The following is a summary of where Japan’s rebuilding efforts stand.
-- About 15,690 were killed, 4,740 are missing, and 5,710 were injured.
-- Many of about 5.6 million residents of the three prefectures worst hit by the March disaster have lost their homes and the number of evacuees peaked at more than 475,000 on March 14.
-- Some 9,900 still live in evacuation shelters while 34,100 are staying in hotels or with relatives or friends and about 40,000 live in temporary housing.
-- Japan’s northeast is aging faster than other area of a country whose population is already graying at a rapid pace. By 2030, 31.6 percent of the population is expected to be above 65 in Tohoku, whereas the country-wide estimate is 29.6 percent.
According to BNP Paribas estimates the region’s working population shrunk 8.4 percent over the past 15 years and is expected to decline by further 12.6 percent over the next decade.
-- The quake and tsunami left an estimated 22.6 million tonnes of rubble in the coastal towns. Out of that, nearly half has been moved to temporary storage destinations.
-- By end-August, the government aims to remove debris from areas where people live and work and this goal is likely to be met. But removal of all rubble and dismantling of damaged buildings will take months, if not years, and the government aims to dispose the stored rubble by end of March, 2014.

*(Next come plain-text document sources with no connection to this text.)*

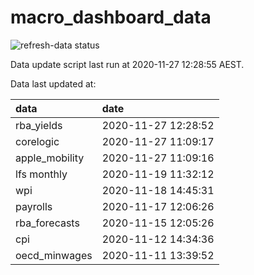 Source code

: 
<!-- README.md is generated from README.Rmd. Please edit that file -->

# macro\_dashboard\_data

<!-- badges: start -->

![refresh-data
status](https://github.com/MattCowgill/macro_dashboard_data/workflows/refresh-data/badge.svg)

<!-- badges: end -->

Data update script last run at 2020-11-27 12:28:55 AEST.

Data last updated at:

| data            | date                |
| :-------------- | :------------------ |
| rba\_yields     | 2020-11-27 12:28:52 |
| corelogic       | 2020-11-27 11:09:17 |
| apple\_mobility | 2020-11-27 11:09:16 |
| lfs monthly     | 2020-11-19 11:32:12 |
| wpi             | 2020-11-18 14:45:31 |
| payrolls        | 2020-11-17 12:06:26 |
| rba\_forecasts  | 2020-11-15 12:05:26 |
| cpi             | 2020-11-12 14:34:36 |
| oecd\_minwages  | 2020-11-11 13:39:52 |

-- The quake and tsunami destroyed supply chains given that the northeast is home to many manufacturers. Japan’s gross domestic product fell 0.9 percent in the first quarter, tipping the economy into its second recession in three years. But in the second quarter, the economy shrank much less than foreseen as companies made strides in restoring output and is expected to bounce by 1.2 percent this quarter -- probably the best performance among major industrialized nations.
-- The government initially estimated the material damage from the March 11 disaster at 16-25 trillion yen ($190-$300 billion) but later lowered it to 16.9 trillion yen ($210 billion). The estimated damage is roughly double that from the 1995 Kobe earthquake.
-- The government enacted its first extra budget of 4 trillion ($50 billion) in May, and its second emergency budget of 2 trillion ($25 billion) in July.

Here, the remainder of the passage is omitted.